┌─ PROVIDED ENTRIES

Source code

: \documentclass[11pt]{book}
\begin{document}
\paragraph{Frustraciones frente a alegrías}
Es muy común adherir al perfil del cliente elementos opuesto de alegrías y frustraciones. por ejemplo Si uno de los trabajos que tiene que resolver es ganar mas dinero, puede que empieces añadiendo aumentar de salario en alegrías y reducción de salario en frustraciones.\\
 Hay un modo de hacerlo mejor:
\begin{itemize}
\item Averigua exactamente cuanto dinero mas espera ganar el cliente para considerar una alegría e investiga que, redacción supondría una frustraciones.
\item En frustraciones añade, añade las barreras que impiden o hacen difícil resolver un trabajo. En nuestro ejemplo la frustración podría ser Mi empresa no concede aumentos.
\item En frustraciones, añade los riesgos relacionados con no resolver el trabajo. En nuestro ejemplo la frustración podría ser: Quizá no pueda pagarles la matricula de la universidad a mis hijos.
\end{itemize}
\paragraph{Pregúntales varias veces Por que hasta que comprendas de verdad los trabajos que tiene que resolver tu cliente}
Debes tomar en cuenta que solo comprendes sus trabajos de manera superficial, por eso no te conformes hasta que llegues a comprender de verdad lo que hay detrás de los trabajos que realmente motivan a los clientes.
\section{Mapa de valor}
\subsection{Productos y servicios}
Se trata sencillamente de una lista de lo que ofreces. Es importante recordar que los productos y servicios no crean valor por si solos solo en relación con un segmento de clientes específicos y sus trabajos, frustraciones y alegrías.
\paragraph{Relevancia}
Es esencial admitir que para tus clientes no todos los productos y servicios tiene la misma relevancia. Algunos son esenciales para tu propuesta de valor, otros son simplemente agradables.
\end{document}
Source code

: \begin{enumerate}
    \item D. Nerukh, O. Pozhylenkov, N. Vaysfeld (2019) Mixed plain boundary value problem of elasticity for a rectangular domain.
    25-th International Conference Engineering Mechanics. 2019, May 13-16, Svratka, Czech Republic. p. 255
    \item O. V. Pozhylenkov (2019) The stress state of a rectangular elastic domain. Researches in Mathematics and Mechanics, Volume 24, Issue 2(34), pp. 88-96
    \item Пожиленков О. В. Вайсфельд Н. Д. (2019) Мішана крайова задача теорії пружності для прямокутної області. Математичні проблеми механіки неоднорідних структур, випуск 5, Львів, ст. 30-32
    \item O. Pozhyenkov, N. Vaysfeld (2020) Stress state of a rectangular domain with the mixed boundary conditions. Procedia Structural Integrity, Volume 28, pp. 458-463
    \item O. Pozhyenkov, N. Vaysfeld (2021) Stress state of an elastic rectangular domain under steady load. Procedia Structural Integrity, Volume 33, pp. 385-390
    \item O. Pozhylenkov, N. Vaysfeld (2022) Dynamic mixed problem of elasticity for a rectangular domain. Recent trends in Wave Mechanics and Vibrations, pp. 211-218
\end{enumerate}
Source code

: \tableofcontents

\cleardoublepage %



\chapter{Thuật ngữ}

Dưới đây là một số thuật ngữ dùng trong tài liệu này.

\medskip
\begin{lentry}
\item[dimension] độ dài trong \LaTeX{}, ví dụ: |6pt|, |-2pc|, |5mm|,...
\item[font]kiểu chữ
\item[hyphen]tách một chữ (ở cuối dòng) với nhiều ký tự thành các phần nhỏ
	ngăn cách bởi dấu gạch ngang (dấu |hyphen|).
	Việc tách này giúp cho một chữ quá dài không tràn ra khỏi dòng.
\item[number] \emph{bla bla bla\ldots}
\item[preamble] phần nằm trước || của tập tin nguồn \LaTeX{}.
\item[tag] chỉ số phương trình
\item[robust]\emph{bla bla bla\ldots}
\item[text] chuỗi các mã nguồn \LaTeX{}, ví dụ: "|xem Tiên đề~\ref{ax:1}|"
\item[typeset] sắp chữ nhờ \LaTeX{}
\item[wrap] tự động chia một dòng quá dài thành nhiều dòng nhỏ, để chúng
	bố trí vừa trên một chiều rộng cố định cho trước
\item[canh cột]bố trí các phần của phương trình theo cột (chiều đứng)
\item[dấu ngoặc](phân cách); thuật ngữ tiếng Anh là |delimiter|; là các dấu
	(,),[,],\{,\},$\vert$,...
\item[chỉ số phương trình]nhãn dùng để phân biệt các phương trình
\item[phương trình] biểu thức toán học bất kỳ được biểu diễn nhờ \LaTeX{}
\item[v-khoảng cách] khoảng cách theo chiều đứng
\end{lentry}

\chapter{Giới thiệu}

└─

### WHAT IS NEEDED
Without omitting anything, reproduce the whole of the data.

### EXERCISE OUTPUT
Source code

: \documentclass[11pt]{book}
\begin{document}
\paragraph{Frustraciones frente a alegrías}
Es muy común adherir al perfil del cliente elementos opuesto de alegrías y frustraciones. por ejemplo Si uno de los trabajos que tiene que resolver es ganar mas dinero, puede que empieces añadiendo aumentar de salario en alegrías y reducción de salario en frustraciones.\\
 Hay un modo de hacerlo mejor:
\begin{itemize}
\item Averigua exactamente cuanto dinero mas espera ganar el cliente para considerar una alegría e investiga que, redacción supondría una frustraciones.
\item En frustraciones añade, añade las barreras que impiden o hacen difícil resolver un trabajo. En nuestro ejemplo la frustración podría ser Mi empresa no concede aumentos.
\item En frustraciones, añade los riesgos relacionados con no resolver el trabajo. En nuestro ejemplo la frustración podría ser: Quizá no pueda pagarles la matricula de la universidad a mis hijos.
\end{itemize}
\paragraph{Pregúntales varias veces Por que hasta que comprendas de verdad los trabajos que tiene que resolver tu cliente}
Debes tomar en cuenta que solo comprendes sus trabajos de manera superficial, por eso no te conformes hasta que llegues a comprender de verdad lo que hay detrás de los trabajos que realmente motivan a los clientes.
\section{Mapa de valor}
\subsection{Productos y servicios}
Se trata sencillamente de una lista de lo que ofreces. Es importante recordar que los productos y servicios no crean valor por si solos solo en relación con un segmento de clientes específicos y sus trabajos, frustraciones y alegrías.
\paragraph{Relevancia}
Es esencial admitir que para tus clientes no todos los productos y servicios tiene la misma relevancia. Algunos son esenciales para tu propuesta de valor, otros son simplemente agradables.
\end{document}
Source code

: \begin{enumerate}
    \item D. Nerukh, O. Pozhylenkov, N. Vaysfeld (2019) Mixed plain boundary value problem of elasticity for a rectangular domain.
    25-th International Conference Engineering Mechanics. 2019, May 13-16, Svratka, Czech Republic. p. 255
    \item O. V. Pozhylenkov (2019) The stress state of a rectangular elastic domain. Researches in Mathematics and Mechanics, Volume 24, Issue 2(34), pp. 88-96
    \item Пожиленков О. В. Вайсфельд Н. Д. (2019) Мішана крайова задача теорії пружності для прямокутної області. Математичні проблеми механіки неоднорідних структур, випуск 5, Львів, ст. 30-32
    \item O. Pozhyenkov, N. Vaysfeld (2020) Stress state of a rectangular domain with the mixed boundary conditions. Procedia Structural Integrity, Volume 28, pp. 458-463
    \item O. Pozhyenkov, N. Vaysfeld (2021) Stress state of an elastic rectangular domain under steady load. Procedia Structural Integrity, Volume 33, pp. 385-390
    \item O. Pozhylenkov, N. Vaysfeld (2022) Dynamic mixed problem of elasticity for a rectangular domain. Recent trends in Wave Mechanics and Vibrations, pp. 211-218
\end{enumerate}
Source code

: \tableofcontents

\cleardoublepage %



\chapter{Thuật ngữ}

Dưới đây là một số thuật ngữ dùng trong tài liệu này.

\medskip
\begin{lentry}
\item[dimension] độ dài trong \LaTeX{}, ví dụ: |6pt|, |-2pc|, |5mm|,...
\item[font]kiểu chữ
\item[hyphen]tách một chữ (ở cuối dòng) với nhiều ký tự thành các phần nhỏ
	ngăn cách bởi dấu gạch ngang (dấu |hyphen|).
	Việc tách này giúp cho một chữ quá dài không tràn ra khỏi dòng.
\item[number] \emph{bla bla bla\ldots}
\item[preamble] phần nằm trước || của tập tin nguồn \LaTeX{}.
\item[tag] chỉ số phương trình
\item[robust]\emph{bla bla bla\ldots}
\item[text] chuỗi các mã nguồn \LaTeX{}, ví dụ: "|xem Tiên đề~\ref{ax:1}|"
\item[typeset] sắp chữ nhờ \LaTeX{}
\item[wrap] tự động chia một dòng quá dài thành nhiều dòng nhỏ, để chúng
	bố trí vừa trên một chiều rộng cố định cho trước
\item[canh cột]bố trí các phần của phương trình theo cột (chiều đứng)
\item[dấu ngoặc](phân cách); thuật ngữ tiếng Anh là |delimiter|; là các dấu
	(,),[,],\{,\},$\vert$,...
\item[chỉ số phương trình]nhãn dùng để phân biệt các phương trình
\item[phương trình] biểu thức toán học bất kỳ được biểu diễn nhờ \LaTeX{}
\item[v-khoảng cách] khoảng cách theo chiều đứng
\end{lentry}

\chapter{Giới thiệu}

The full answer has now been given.